Other assets you may want to have valued include any rights you own in intellectual property. Do you own the copyright to a book you have written? Have you written any successful music or computer programs? Do you own the patent of an invention?

All these things may warrant the cost of a formal valuation, and you would need to ensure that a properly qualified person performs the valuation for you.

This is quite a lengthy list E what don't you need to value?

The main category of assets that you don't need to value is called "personal use assets". This category of assets only applies to special trusts and natural persons - not companies or CCs.

Special trusts are trusts that:

- Are constituted for the benefit of mentally or physically disabled people; or

- Are created in terms of a will for the benefit of the testator's relatives. The beneficiaries must be alive when the testator dies, and the youngest beneficiary must be younger than 21 at the end of the tax year.

In terms of the above requirements, most trusts would not qualify to disregard personal use assets.

Personal use assets are the assets of a natural person or a special trust that are used primarily for purposes other than trade.

Personal use assets include: your car (receiving a travel allowance from a company does not change this from being a personal use asset); Persian carpets and paintings; your television and hi-fi; jewellery and clothing; and most of the other items you own and use but do not trade with.

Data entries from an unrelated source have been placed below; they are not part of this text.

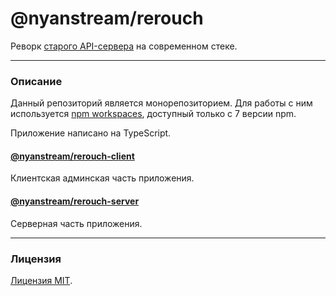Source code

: # @nyanstream/rerouch

Реворк [старого API-сервера](https://github.com/nyanstream/php-api.nyan.stream) на современном стеке.

---

### Описание

Данный репозиторий является монорепозиторием. Для работы с ним используется [npm workspaces](https://docs.npmjs.com/cli/v7/using-npm/workspaces), доступный только с 7 версии npm.

Приложение написано на TypeScript.

#### [@nyanstream/rerouch-client](packages/client)

Клиентская админская часть приложения.

#### [@nyanstream/rerouch-server](packages/server)

Серверная часть приложения.

---

### Лицензия

[Лицензия MIT](LICENSE.txt).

Specific items are excluded from the category of personal use assets, and consequently, you will need to have them valued. These items are:

- Gold or platinum coins.

- Immovable property.

- Aircraft whose empty mass exceeds 450kg - so don't worry about your hang-glider or para-glider.

- A boat longer than 10 metres.

- Financial instruments such as shares or bonds.

- Any fiduciary, usufructuary or similar interest, the value of which decreases over time. Usufructuary rights are rights you are granted to use an asset that you do not own. For example, if in his will your great uncle has left you the right to use his farm for the next 10 years, but the ownership has been left to his son, your cousin, you would have a usufruct of the farm for 10 years and your cousin would have the "bare dominium". The value of this right of use would need to be determined.

- A right or interest of whatever nature to, or in any of, these assets. For example, if you have an option over a fixed property - say, a house - this would be a right or interest in that property, and that right would need to be valued.

Although the list of excluded items may seem long, the personal use assets exclusion means you may take a lot of the assets you thought you might have to value for CGT purposes off your list.